WORK REQUIRED — Among the records below, which lines contain the string "subnet"? Report them.

AVAILABLE RECORDS —
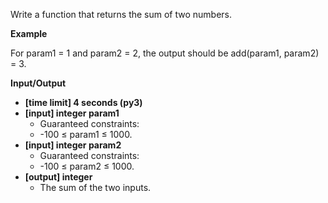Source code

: Write a function that returns the sum of two numbers.

__Example__

For param1 = 1 and param2 = 2, the output should be add(param1, param2) = 3.

__Input/Output__
* __[time limit] 4 seconds (py3)__
* __[input] integer param1__
  + Guaranteed constraints:
  + -100 ≤ param1 ≤ 1000.
* __[input] integer param2__
  + Guaranteed constraints:
  + -100 ≤ param2 ≤ 1000.
* __[output] integer__
  + The sum of the two inputs.
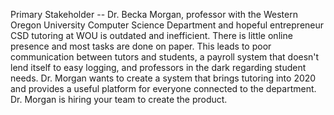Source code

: Primary Stakeholder -- Dr. Becka Morgan, professor with the Western Oregon University Computer Science Department and hopeful entrepreneur              
CSD tutoring at WOU is outdated and inefficient. There is little online presence and most tasks are done on paper. This leads to poor communication between tutors and students, a payroll system that doesn't lend itself to easy logging, and professors in the dark regarding student needs. Dr. Morgan wants to create a system that brings tutoring into 2020 and provides a useful platform for everyone connected to the department. Dr. Morgan is hiring your team to create the product. 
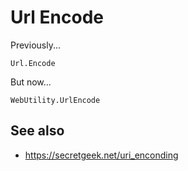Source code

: # Url Encode

Previously...

    Url.Encode

But now...

    WebUtility.UrlEncode

## See also

 * <https://secretgeek.net/uri_enconding>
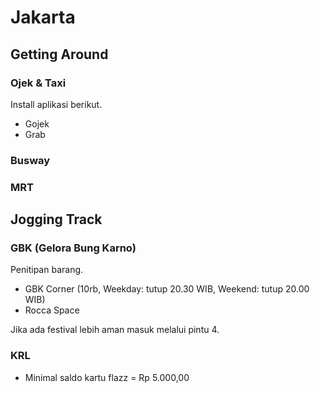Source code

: Jakarta
=======

Getting Around
--------------

### Ojek & Taxi

Install aplikasi berikut.

-	Gojek
-	Grab

### Busway

### MRT

Jogging Track
-------------

### GBK (Gelora Bung Karno)

Penitipan barang.

-	GBK Corner (10rb, Weekday: tutup 20.30 WIB, Weekend: tutup 20.00 WIB)
-	Rocca Space

Jika ada festival lebih aman masuk melalui pintu 4.

### KRL

-	Minimal saldo kartu flazz = Rp 5.000,00
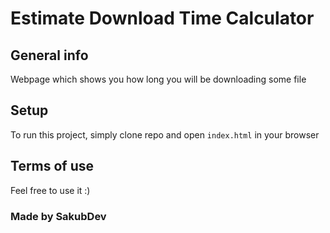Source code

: # Estimate Download Time Calculator

## General info
Webpage which shows you how long you will be downloading some file
## Setup
To run this project, simply clone repo and open `index.html` in your browser

## Terms of use

Feel free to use it :)
### Made by SakubDev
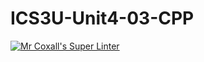 # ICS3U-Unit4-03-CPP

[![Mr Coxall's Super Linter](https://github.com/marshall-demars/ICS3U-Unit4-03-CPP/workflows/Mr%20Coxall's%20Super%20Linter/badge.svg)](https://github.com/marshall-demars/ICS3U-Unit4-03-CPP/actions/)
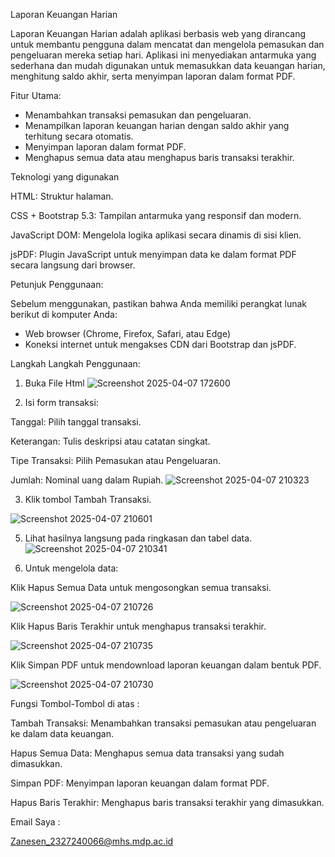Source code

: Laporan Keuangan Harian

Laporan Keuangan Harian adalah aplikasi berbasis web yang dirancang untuk membantu pengguna dalam mencatat dan mengelola pemasukan dan pengeluaran mereka setiap hari. Aplikasi ini menyediakan antarmuka yang sederhana dan mudah digunakan untuk memasukkan data keuangan harian, menghitung saldo akhir, serta menyimpan laporan dalam format PDF.

Fitur Utama:
- Menambahkan transaksi pemasukan dan pengeluaran.
- Menampilkan laporan keuangan harian dengan saldo akhir yang terhitung secara otomatis.
- Menyimpan laporan dalam format PDF.
- Menghapus semua data atau menghapus baris transaksi terakhir.

Teknologi yang digunakan

HTML: Struktur halaman.

CSS + Bootstrap 5.3: Tampilan antarmuka yang responsif dan modern.

JavaScript DOM: Mengelola logika aplikasi secara dinamis di sisi klien.

jsPDF: Plugin JavaScript untuk menyimpan data ke dalam format PDF secara langsung dari browser.

Petunjuk Penggunaan:

Sebelum menggunakan, pastikan bahwa Anda memiliki perangkat lunak berikut di komputer Anda:
- Web browser (Chrome, Firefox, Safari, atau Edge)
- Koneksi internet untuk mengakses CDN dari Bootstrap dan jsPDF.

Langkah Langkah Penggunaan:

1. Buka File Html
![Screenshot 2025-04-07 172600](https://github.com/user-attachments/assets/c5584499-1978-4d5a-8900-7021b224a99a)

2. Isi form transaksi:

Tanggal: Pilih tanggal transaksi.

Keterangan: Tulis deskripsi atau catatan singkat.

Tipe Transaksi: Pilih Pemasukan atau Pengeluaran.

Jumlah: Nominal uang dalam Rupiah.
![Screenshot 2025-04-07 210323](https://github.com/user-attachments/assets/675f8f2d-fd96-4834-8006-30dfbee168a5)

3. Klik tombol Tambah Transaksi.
   
![Screenshot 2025-04-07 210601](https://github.com/user-attachments/assets/40a4b9f1-fbc8-41ec-8e31-1713de62b25b)

5. Lihat hasilnya langsung pada ringkasan dan tabel data.
![Screenshot 2025-04-07 210341](https://github.com/user-attachments/assets/5b9ff7e9-b811-4d77-aff2-700d12a42b66)

6. Untuk mengelola data:


Klik Hapus Semua Data untuk mengosongkan semua transaksi.

![Screenshot 2025-04-07 210726](https://github.com/user-attachments/assets/83686b1d-b8da-4116-b880-a1b875fdb0d5)

Klik Hapus Baris Terakhir untuk menghapus transaksi terakhir.

![Screenshot 2025-04-07 210735](https://github.com/user-attachments/assets/2e4bd085-7bb2-41a9-b924-3deac3f2ec9b)

Klik Simpan PDF untuk mendownload laporan keuangan dalam bentuk PDF.

![Screenshot 2025-04-07 210730](https://github.com/user-attachments/assets/64c3a134-71c4-47a5-9236-893e821e619f)

Fungsi Tombol-Tombol di atas :

Tambah Transaksi: Menambahkan transaksi pemasukan atau pengeluaran ke dalam data keuangan.

Hapus Semua Data: Menghapus semua data transaksi yang sudah dimasukkan.

Simpan PDF: Menyimpan laporan keuangan dalam format PDF.

Hapus Baris Terakhir: Menghapus baris transaksi terakhir yang dimasukkan.

Email Saya :

Zanesen_2327240066@mhs.mdp.ac.id






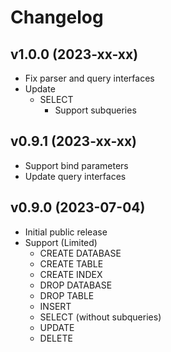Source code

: # Changelog

## v1.0.0 (2023-xx-xx)
- Fix parser and query interfaces
- Update
  - SELECT
    - Support subqueries

## v0.9.1 (2023-xx-xx)
- Support bind parameters
- Update query interfaces

## v0.9.0 (2023-07-04)
- Initial public release  
- Support (Limited)
  - CREATE DATABASE
  - CREATE TABLE
  - CREATE INDEX
  - DROP DATABASE
  - DROP TABLE
  - INSERT
  - SELECT (without subqueries)
  - UPDATE
  - DELETE
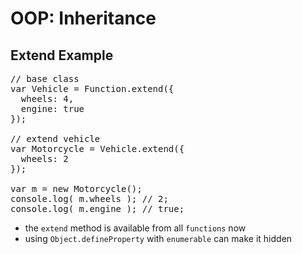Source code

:
# OOP: Inheritance
## Extend Example

<pre class="code javascript" >
// base class
var Vehicle = Function.extend({
  wheels: 4,
  engine: true
});

// extend vehicle
var Motorcycle = Vehicle.extend({
  wheels: 2
});

var m = new Motorcycle();
console.log( m.wheels ); // 2;
console.log( m.engine ); // true;
</pre>

* the `extend` method is available from all `functions` now
* using `Object.defineProperty` with `enumerable` can make it hidden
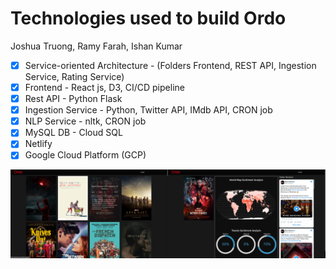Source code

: # Technologies used to build Ordo
Joshua Truong, Ramy Farah, Ishan Kumar
* [X] Service-oriented Architecture - (Folders Frontend, REST API, Ingestion Service, Rating Service)
* [X] Frontend - React js, D3, CI/CD pipeline
* [X] Rest API - Python Flask
* [X] Ingestion Service - Python, Twitter API, IMdb API, CRON job
* [X] NLP Service - nltk, CRON job
* [X] MySQL DB - Cloud SQL
* [X] Netlify
* [X] Google Cloud Platform (GCP)

![Demo Site Image](https://github.com/josh-truong/ordo/blob/main/demo.png)
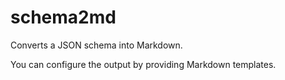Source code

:# schema2md

Converts a JSON schema into Markdown.

You can configure the output by providing Markdown templates.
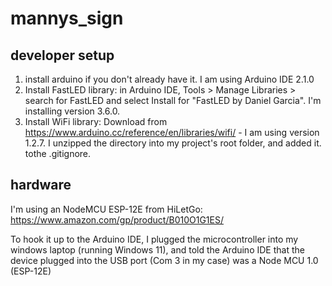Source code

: # mannys_sign

## developer setup

1. install arduino if you don't already have it. I am using Arduino IDE 2.1.0
2. Install FastLED library: in Arduino IDE, Tools > Manage Libraries > search for FastLED and select Install for "FastLED by Daniel Garcia". I'm installing version 3.6.0.
3. Install WiFi library: Download from https://www.arduino.cc/reference/en/libraries/wifi/ - I am using version 1.2.7. I unzipped the directory into my project's root folder, and added it. tothe .gitignore.

## hardware

I'm using an NodeMCU ESP-12E from HiLetGo: https://www.amazon.com/gp/product/B010O1G1ES/

To hook it up to the Arduino IDE, I plugged the microcontroller into my windows laptop (running Windows 11), and told the Arduino IDE that the device plugged into the USB port (Com 3 in my case) was a Node MCU 1.0 (ESP-12E)
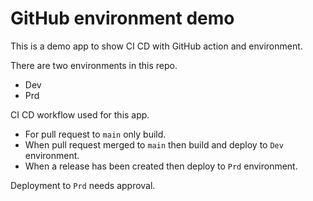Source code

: # GitHub environment demo

This is a demo app to show CI CD with GitHub action and environment.

There are two environments in this repo. 

- Dev
- Prd

CI CD workflow used for this app.

- For pull request to `main` only build.
- When pull request merged to `main` then build and deploy to `Dev` environment.
- When a release has been created then deploy to `Prd` environment.

Deployment to `Prd` needs approval.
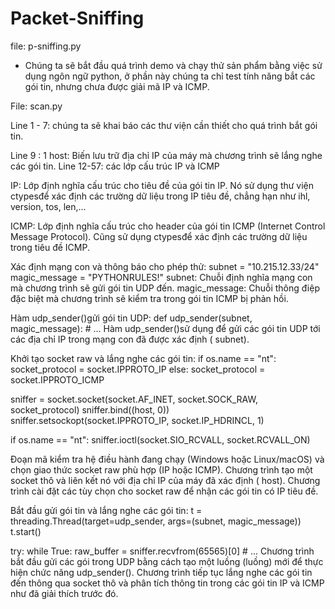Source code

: # Packet-Sniffing


file: p-sniffing.py
- Chúng ta sẽ bắt đầu quá trình demo và chạy thử sản phẩm bằng việc sử dụng ngôn ngữ python, ở phần này chúng ta chỉ test tính năng bắt các gói tin, nhưng chưa được giải mã IP và ICMP.

File: scan.py

Line 1 - 7: chúng ta sẽ khai báo các thư viện cần thiết cho quá trình bắt gói tin.

Line 9 : 1 host: Biến lưu trữ địa chỉ IP của máy mà chương trình sẽ lắng nghe các gói tin.
Line 12-57: các lớp cấu trúc IP và ICMP 


IP: Lớp định nghĩa cấu trúc cho tiêu đề của gói tin IP. Nó sử dụng thư viện ctypesđể xác định các trường dữ liệu trong IP tiêu đề, chẳng hạn như ihl, version, tos, len,...

ICMP: Lớp định nghĩa cấu trúc cho header của gói tin ICMP (Internet Control Message Protocol). Cũng sử dụng ctypesđể xác định các trường dữ liệu trong tiêu đề ICMP.

Xác định mạng con và thông báo cho phép thử:
subnet = "10.215.12.33/24"
magic_message = "PYTHONRULES!" 
subnet: Chuỗi định nghĩa mạng con mà chương trình sẽ gửi gói tin UDP đến.
magic_message: Chuỗi thông điệp đặc biệt mà chương trình sẽ kiểm tra trong gói tin ICMP bị phản hồi.

Hàm udp_sender()gửi gói tin UDP:
def udp_sender(subnet, magic_message): 
    # ...
Hàm udp_sender()sử dụng để gửi các gói tin UDP tới các địa chỉ IP trong mạng con đã được xác định ( subnet).

Khởi tạo socket raw và lắng nghe các gói tin:
if os.name == "nt":
    socket_protocol = socket.IPPROTO_IP 
else:
    socket_protocol = socket.IPPROTO_ICMP
   
sniffer = socket.socket(socket.AF_INET, socket.SOCK_RAW, socket_protocol)
sniffer.bind((host, 0))
sniffer.setsockopt(socket.IPPROTO_IP, socket.IP_HDRINCL, 1)

if os.name == "nt":
    sniffer.ioctl(socket.SIO_RCVALL, socket.RCVALL_ON)

Đoạn mã kiểm tra hệ điều hành đang chạy (Windows hoặc Linux/macOS) và chọn giao thức socket raw phù hợp (IP hoặc ICMP).
Chương trình tạo một socket thô và liên kết nó với địa chỉ IP của máy đã xác định ( host).
Chương trình cài đặt các tùy chọn cho socket raw để nhận các gói tin có IP tiêu đề.

Bắt đầu gửi gói tin và lắng nghe các gói tin:
t = threading.Thread(target=udp_sender, args=(subnet, magic_message)) 
t.start()

try:
    while True:
        raw_buffer = sniffer.recvfrom(65565)[0] 
        # ...
Chương trình bắt đầu gửi các gói trong UDP bằng cách tạo một luồng (luồng) mới để thực hiện chức năng udp_sender().
Chương trình tiếp tục lắng nghe các gói tin đến thông qua socket thô và phân tích thông tin trong các gói tin IP và ICMP như đã giải thích trước đó.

YOUR SOLUTION —
subnet = "10.215.12.33/24"
subnet: Chuỗi định nghĩa mạng con mà chương trình sẽ gửi gói tin UDP đến.
def udp_sender(subnet, magic_message): 
Hàm udp_sender()sử dụng để gửi các gói tin UDP tới các địa chỉ IP trong mạng con đã được xác định ( subnet).
t = threading.Thread(target=udp_sender, args=(subnet, magic_message)) 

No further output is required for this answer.